Starting from Jason B's implementation, I eventually wrote my own version which processes bit-blocks instead of single bits. One difference is that it is lsb: It starts from lowest output bits going to highest. This only makes it harder to read with a binary dump, like Linux xxd -b. As a detail, int* can be trivially changed to int64_t*, and it should even better be unsigned. I have already tested this version with a few million arrays and it seems solid, so I share will the rest:
int pack2(int *input, int nin, unsigned char* output, int n)
{
int obit = 0;
int ibit = 0;
int ibite = 0;
int nout = 0;
if(nin>0) output[0] = 0;
for(int i=0; i<nin; i++)
{
ibit = 0;
while(ibit < n) {
ibite = std::min(n, ibit + 8 - obit);
output[nout] |= (input[i] & (((1 << ibite)-1) ^ ((1 << ibit)-1))) >> ibit << obit;
obit += ibite - ibit;
nout += obit >> 3;
if(obit & 8) output[nout] = 0;
obit &= 7;
ibit = ibite;
}
}
return nout;
}
int unpack2(int *oinput, int nin, unsigned char* ioutput, int n)
{
int obit = 0;
int ibit = 0;
int ibite = 0;
int nout = 0;
for(int i=0; i<nin; i++)
{
oinput[i] = 0;
ibit = 0;
while(ibit < n) {
ibite = std::min(n, ibit + 8 - obit);
oinput[i] |= (ioutput[nout] & (((1 << (ibite-ibit+obit))-1) ^ ((1 << obit)-1))) >> obit << ibit;
obit += ibite - ibit;
nout += obit >> 3;
obit &= 7;
ibit = ibite;
}
}
return nout;
}
I know this might seem like the obvious thing to say as I'm sure there's actually a solution, but why not use a smaller type, like uint8_t (max 255)? or uint16_t (max 65535)?. I'm sure you could bit-manipulate on an int64_t using defined values and or operations and the like, but, aside from an academic exercise, why?
And on the note of academic exercises, Bit Twiddling Hacks is a good read.
If you have fixed sizes, e.g. you know your number is 38bit rather than 64, you can build structures using bit specifications.

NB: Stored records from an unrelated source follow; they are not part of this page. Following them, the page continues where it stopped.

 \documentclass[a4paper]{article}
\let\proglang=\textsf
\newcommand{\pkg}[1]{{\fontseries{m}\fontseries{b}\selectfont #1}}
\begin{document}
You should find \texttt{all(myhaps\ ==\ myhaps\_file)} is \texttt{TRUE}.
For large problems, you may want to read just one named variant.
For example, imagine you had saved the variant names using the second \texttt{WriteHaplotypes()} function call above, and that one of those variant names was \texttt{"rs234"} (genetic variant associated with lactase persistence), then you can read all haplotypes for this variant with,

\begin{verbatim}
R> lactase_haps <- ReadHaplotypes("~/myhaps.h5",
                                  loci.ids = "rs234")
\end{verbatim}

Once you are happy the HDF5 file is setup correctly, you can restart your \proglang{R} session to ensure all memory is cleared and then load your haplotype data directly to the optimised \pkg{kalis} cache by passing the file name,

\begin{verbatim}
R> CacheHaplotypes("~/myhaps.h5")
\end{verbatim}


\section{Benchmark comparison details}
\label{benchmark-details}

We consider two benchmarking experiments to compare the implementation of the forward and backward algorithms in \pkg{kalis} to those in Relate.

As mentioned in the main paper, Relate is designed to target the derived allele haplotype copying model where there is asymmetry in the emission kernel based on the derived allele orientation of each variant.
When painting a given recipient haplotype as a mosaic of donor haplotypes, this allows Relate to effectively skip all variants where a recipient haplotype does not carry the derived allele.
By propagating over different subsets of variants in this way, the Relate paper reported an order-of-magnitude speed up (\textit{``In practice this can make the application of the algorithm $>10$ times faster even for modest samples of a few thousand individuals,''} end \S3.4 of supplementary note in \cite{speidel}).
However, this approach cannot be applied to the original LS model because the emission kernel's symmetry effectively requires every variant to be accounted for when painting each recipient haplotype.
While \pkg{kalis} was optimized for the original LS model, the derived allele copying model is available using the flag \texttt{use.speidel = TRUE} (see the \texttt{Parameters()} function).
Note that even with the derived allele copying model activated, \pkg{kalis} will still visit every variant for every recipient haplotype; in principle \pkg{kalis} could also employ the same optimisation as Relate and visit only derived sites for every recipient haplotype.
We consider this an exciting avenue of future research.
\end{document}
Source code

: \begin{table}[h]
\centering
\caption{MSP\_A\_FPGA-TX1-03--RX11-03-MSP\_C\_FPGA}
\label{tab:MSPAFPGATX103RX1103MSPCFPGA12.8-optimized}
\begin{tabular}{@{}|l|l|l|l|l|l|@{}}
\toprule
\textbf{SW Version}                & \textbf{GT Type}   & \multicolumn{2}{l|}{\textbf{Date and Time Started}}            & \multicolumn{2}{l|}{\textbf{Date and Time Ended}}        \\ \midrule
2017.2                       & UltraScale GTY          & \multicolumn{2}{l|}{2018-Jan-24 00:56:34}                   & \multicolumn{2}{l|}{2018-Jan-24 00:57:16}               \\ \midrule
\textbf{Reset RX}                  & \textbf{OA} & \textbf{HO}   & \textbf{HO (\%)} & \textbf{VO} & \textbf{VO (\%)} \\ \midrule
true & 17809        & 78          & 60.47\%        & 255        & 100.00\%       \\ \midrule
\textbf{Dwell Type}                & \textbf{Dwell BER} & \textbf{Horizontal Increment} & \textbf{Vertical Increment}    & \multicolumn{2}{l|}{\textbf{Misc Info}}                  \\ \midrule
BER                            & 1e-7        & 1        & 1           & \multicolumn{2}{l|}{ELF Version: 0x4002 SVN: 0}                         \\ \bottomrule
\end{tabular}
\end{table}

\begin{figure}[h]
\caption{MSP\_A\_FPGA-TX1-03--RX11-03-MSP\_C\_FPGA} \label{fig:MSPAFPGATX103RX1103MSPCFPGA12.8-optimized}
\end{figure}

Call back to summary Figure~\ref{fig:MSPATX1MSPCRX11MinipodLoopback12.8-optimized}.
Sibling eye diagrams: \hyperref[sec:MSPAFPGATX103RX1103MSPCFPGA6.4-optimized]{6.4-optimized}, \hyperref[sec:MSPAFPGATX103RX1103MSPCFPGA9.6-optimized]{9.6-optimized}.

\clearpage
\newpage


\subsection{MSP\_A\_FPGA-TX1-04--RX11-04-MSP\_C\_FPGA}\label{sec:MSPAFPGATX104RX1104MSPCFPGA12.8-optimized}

Amusing you also have smaller elements to fit in the remaining space.
struct example {
/* 64bit number cut into 3 different sized sections */
uint64_t big_num:38;
uint64_t small_num:16;
uint64_t itty_num:10;
/* 8 bit number cut in two */
uint8_t nibble_A:4;
uint8_t nibble_B:4;
};
This isn't big/little endian safe without some hoop-jumping, so can only be used within a program rather than in a exported data format. It's quite often used to store boolean values in single bits without defining shifts and masks.
I don't think you can avoid iterating across the elements.
AFAIK Huffman encoding requires the frequencies of the "symbols", which unless you know the statistics of the "process" generating the integers, you will have to compute (by iterating across every element).